Monday, February 5, 2018

The Netherlands Planning 2,300 Square Mile Wind Farm in North Sea, Generating 30 Gigawatts of Power for Six Surrounding Countries

The wind farm at sea is focused around an artificial island complete with power station and airport (for getting resources to the island) and it will generate an astounding 30 gigawatts of power! (By comparison the now-shuttered Fukushima plant in Japan, at its time one of the 10th largest plants by power, generated around 4.2-4.7 gigawatts; even the largest plant – Kashiwazaki-Kariwa, also in Japan – only generates 7.9 gigawatts by comparison, so this wind farm will be nearly 4 times larger than that, and completely clean & renewable. The wind farm, at 2,300 square miles, will be about the size of Delaware, or twice the size of Rhode Island. Wow!

Electronicproducts.com reports,

There are plans afoot in Holland to build a gigantic offshore wind farm to produce a massive 30 gigawatts of electrical power. That’s right — 30 gigawatts. To put that in perspective, the average nuclear, gas, or coal plant typically generates about 0.8 gigawatts, so this venture will be about 40 times as great.
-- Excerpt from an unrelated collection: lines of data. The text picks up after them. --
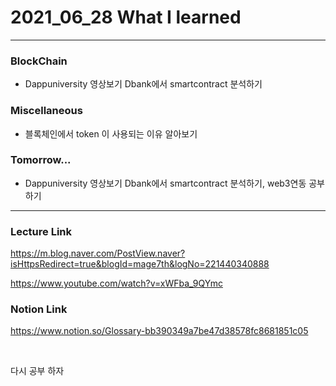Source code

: # 2021_06_28 What I learned

-----

### BlockChain

* Dappuniversity 영상보기 Dbank에서 smartcontract 분석하기


### Miscellaneous

* 블록체인에서 token 이 사용되는 이유 알아보기

### Tomorrow...

* Dappuniversity 영상보기 Dbank에서 smartcontract 분석하기, web3연동 공부하기


-----

### Lecture Link
<https://m.blog.naver.com/PostView.naver?isHttpsRedirect=true&blogId=mage7th&logNo=221440340888>

<https://www.youtube.com/watch?v=xWFba_9QYmc>

### Notion Link

<https://www.notion.so/Glossary-bb390349a7be47d38578fc8681851c05>



<br>

다시 공부 하자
The project entails building a 2,300-square-mile complex in the North Sea centered on an artificial island, which, as described in The Guardian, will itself be 5 or 5 kilometers in area and will serve as a hub for thousands of wind turbines. The precise location of the complex, the Dogger Bank, is actually closer to the U.K. than to Holland itself. By way of comparison, the largest offshore wind farm existing today is the London Array, which, according to Quartz Media, takes up 47 square miles and generates about 0.6 gigawatts of power.

Read more from electronicproducts.

The Guardian also reports,

Britain’s homes could be lit and powered by windfarms surrounding an artificial island deep out in the North Sea, under advanced plans by a Dutch energy network.

The radical proposal envisages an island being built to act as a hub for vast offshore windfarms that would eclipse today’s facilities in scale. Dogger Bank, 125km (78 miles) off the East Yorkshire coast, has been identified as a potentially windy and shallow site.

The power hub would send electricity over a long-distance cable to the UK and Netherlands, and possibly later to Belgium, Germany, and Denmark.

TenneT, the project’s backer and Dutch equivalent of the UK’s National Grid, recently shared early findings of a study that said its plan could be billions of euros cheaper than conventional windfarms and international power cables.

The sci-fi-sounding proposal is sold as an innovative answer to industry’s challenge of continuing to make offshore wind cheaper, as turbines are pushed ever further off the coast to more expensive sites as the best spots closer to land fill up.